The main decision about using these usually isn’t whether to try a medicine but when to begin and stop treatment. Treatment can be started as soon as Alzheimer’s disease is diagnosed. If the medicines are effective, they are continued until the side effects outweigh the benefits or until the person no longer responds to the medicines.
Medicines for behavior problems
Other medicines may be tried to treat anxiety, agitated or hostile behavior, sleep problems, frightening or disruptive false beliefs (delusions), suspicion of others (paranoia), or hallucinations (seeing or hearing things that aren’t there).
Before deciding to use medicine for behavior problems, try to see what is causing the behavior. If you know the cause, you may be able to find better ways of dealing with that behavior. You may be able to avoid treatment with medicine and the side effects and costs that come with it.
Medicines generally are used only for behavior problems when other treatments have failed.

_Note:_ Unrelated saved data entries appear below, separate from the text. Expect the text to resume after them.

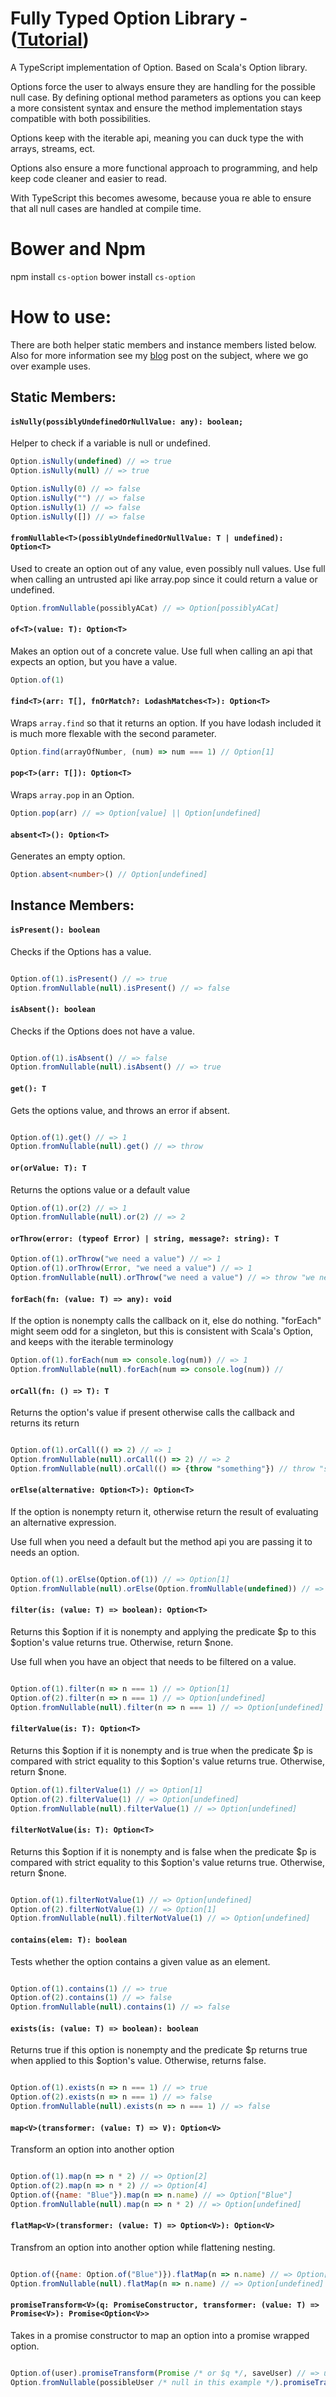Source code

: # Fully Typed Option Library - ([Tutorial](http://blog.codyschaaf.com/typescript/options/2017/05/07/exploring-options-in-javascript-typescript.html)) 

A TypeScript implementation of Option. Based on Scala's Option library.
 
Options force the user to always ensure they are handling for the possible null case.
By defining optional method parameters as options you can keep a more consistent syntax 
and ensure the method implementation stays compatible with both possibilities.

Options keep with the iterable api, meaning you can duck type the with arrays, streams, ect.

Options also ensure a more functional approach to programming, and help keep code cleaner and easier to read.
 
With TypeScript this becomes awesome, because youa re able to ensure that all null cases are handled at compile 
time. 
    
# Bower and Npm

npm install `cs-option`
bower install `cs-option`

# How to use:

There are both helper static members and instance members listed below. Also for more information
see my [blog](http://blog.codyschaaf.com/typescript/options/2017/05/07/exploring-options-in-javascript-typescript.html)
post on the subject, where we go over example uses. 

## Static Members:


#### `isNully(possiblyUndefinedOrNullValue: any): boolean;`

Helper to check if a variable is null or undefined.

```js
Option.isNully(undefined) // => true
Option.isNully(null) // => true

Option.isNully(0) // => false
Option.isNully("") // => false
Option.isNully(1) // => false
Option.isNully([]) // => false

```

#### `fromNullable<T>(possiblyUndefinedOrNullValue: T | undefined): Option<T>`

Used to create an option out of any value, even possibly null values. Use full when calling
an untrusted api like array.pop since it could return a value or undefined. 
 
```js
Option.fromNullable(possiblyACat) // => Option[possiblyACat]
```

#### `of<T>(value: T): Option<T>`

Makes an option out of a concrete value. Use full when calling an api that expects an option,
but you have a value. 

```js
Option.of(1)

```


#### `find<T>(arr: T[], fnOrMatch?: LodashMatches<T>): Option<T>`

Wraps `array.find` so that it returns an option. 
If you have lodash included it is much more flexable with the second parameter.

```js
Option.find(arrayOfNumber, (num) => num === 1) // Option[1]

```

#### `pop<T>(arr: T[]): Option<T>`

Wraps `array.pop` in an Option.

```js
Option.pop(arr) // => Option[value] || Option[undefined]

```

#### `absent<T>(): Option<T>`

Generates an empty option.

```ts
Option.absent<number>() // Option[undefined] 

```

## Instance Members:

#### `isPresent(): boolean`

Checks if the Options has a value.

```js

Option.of(1).isPresent() // => true
Option.fromNullable(null).isPresent() // => false

```

#### `isAbsent(): boolean`

Checks if the Options does not have a value.

```js

Option.of(1).isAbsent() // => false
Option.fromNullable(null).isAbsent() // => true

```

#### `get(): T`

Gets the options value, and throws an error if absent.

```js

Option.of(1).get() // => 1
Option.fromNullable(null).get() // => throw

```

#### `or(orValue: T): T`

Returns the options value or a default value

```js
Option.of(1).or(2) // => 1
Option.fromNullable(null).or(2) // => 2

```

#### `orThrow(error: (typeof Error) | string, message?: string): T`

```js
Option.of(1).orThrow("we need a value") // => 1
Option.of(1).orThrow(Error, "we need a value") // => 1
Option.fromNullable(null).orThrow("we need a value") // => throw "we need a value"

```

#### `forEach(fn: (value: T) => any): void`

If the option is nonempty calls the callback on it, else do nothing.
"forEach" might seem odd for a singleton, but this is consistent with Scala's Option,
and keeps with the iterable terminology

```js
Option.of(1).forEach(num => console.log(num)) // => 1
Option.fromNullable(null).forEach(num => console.log(num)) //

```

#### `orCall(fn: () => T): T`

Returns the option's value if present otherwise calls the callback and returns its return

```js

Option.of(1).orCall(() => 2) // => 1
Option.fromNullable(null).orCall(() => 2) // => 2
Option.fromNullable(null).orCall(() => {throw "something"}) // throw "something"

```

#### `orElse(alternative: Option<T>): Option<T>`

If the option is nonempty return it, otherwise return the result of evaluating an alternative expression.

Use full when you need a default but the method api you are passing it to needs an option. 
 
```js

Option.of(1).orElse(Option.of(1)) // => Option[1]
Option.fromNullable(null).orElse(Option.fromNullable(undefined)) // => Option[undefined]

```

#### `filter(is: (value: T) => boolean): Option<T>`

Returns this $option if it is nonempty and applying the predicate $p to
this $option's value returns true. Otherwise, return $none.

Use full when you have an object that needs to be filtered on a value.

```js

Option.of(1).filter(n => n === 1) // => Option[1]
Option.of(2).filter(n => n === 1) // => Option[undefined]
Option.fromNullable(null).filter(n => n === 1) // => Option[undefined]

```

#### `filterValue(is: T): Option<T>`

Returns this $option if it is nonempty and is true when the predicate $p
is compared with strict equality to this $option's value returns true.
Otherwise, return $none.

```js
Option.of(1).filterValue(1) // => Option[1]
Option.of(2).filterValue(1) // => Option[undefined]
Option.fromNullable(null).filterValue(1) // => Option[undefined]

```

#### `filterNotValue(is: T): Option<T>`

Returns this $option if it is nonempty and is false when the predicate $p
is compared with strict equality to this $option's value returns true.
Otherwise, return $none.

```js

Option.of(1).filterNotValue(1) // => Option[undefined]
Option.of(2).filterNotValue(1) // => Option[1]
Option.fromNullable(null).filterNotValue(1) // => Option[undefined]

```

#### `contains(elem: T): boolean`

Tests whether the option contains a given value as an element.

```js

Option.of(1).contains(1) // => true
Option.of(2).contains(1) // => false
Option.fromNullable(null).contains(1) // => false

```

#### `exists(is: (value: T) => boolean): boolean`

Returns true if this option is nonempty and the predicate
$p returns true when applied to this $option's value.
Otherwise, returns false.

```js

Option.of(1).exists(n => n === 1) // => true
Option.of(2).exists(n => n === 1) // => false
Option.fromNullable(null).exists(n => n === 1) // => false

```

#### `map<V>(transformer: (value: T) => V): Option<V>`

Transform an option into another option

```js

Option.of(1).map(n => n * 2) // => Option[2]
Option.of(2).map(n => n * 2) // => Option[4]
Option.of({name: "Blue"}).map(n => n.name) // => Option["Blue"]
Option.fromNullable(null).map(n => n * 2) // => Option[undefined]

```

#### `flatMap<V>(transformer: (value: T) => Option<V>): Option<V>`

Transfrom an option into another option while flattening nesting.

```js

Option.of({name: Option.of("Blue")}).flatMap(n => n.name) // => Option["Blue"]
Option.fromNullable(null).flatMap(n => n.name) // => Option[undefined]

```

#### `promiseTransform<V>(q: PromiseConstructor, transformer: (value: T) => Promise<V>): Promise<Option<V>>`

Takes in a promise constructor to map an option into a promise wrapped option.

```js

Option.of(user).promiseTransform(Promise /* or $q */, saveUser) // => user saved and user data returned Promise[Option[user]]
Option.fromNullable(possibleUser /* null in this example */).promiseTransform(Promise /* or $q */, saveUser) // => user saved and user data returned Promise[Option[user]]

```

They may be needed if:
- A behavior is severely disruptive or harmful to the person or to others.
- Efforts to manage or reduce disruptive behavior by making changes in the person’s environment or routines have failed.
- The behavior is making the situation intolerable for the caregiver.
- The person has trouble telling the difference between what is and is not real (psychosis). Psychosis means the person has false beliefs (delusions) or hears or sees things that aren’t there (hallucinations).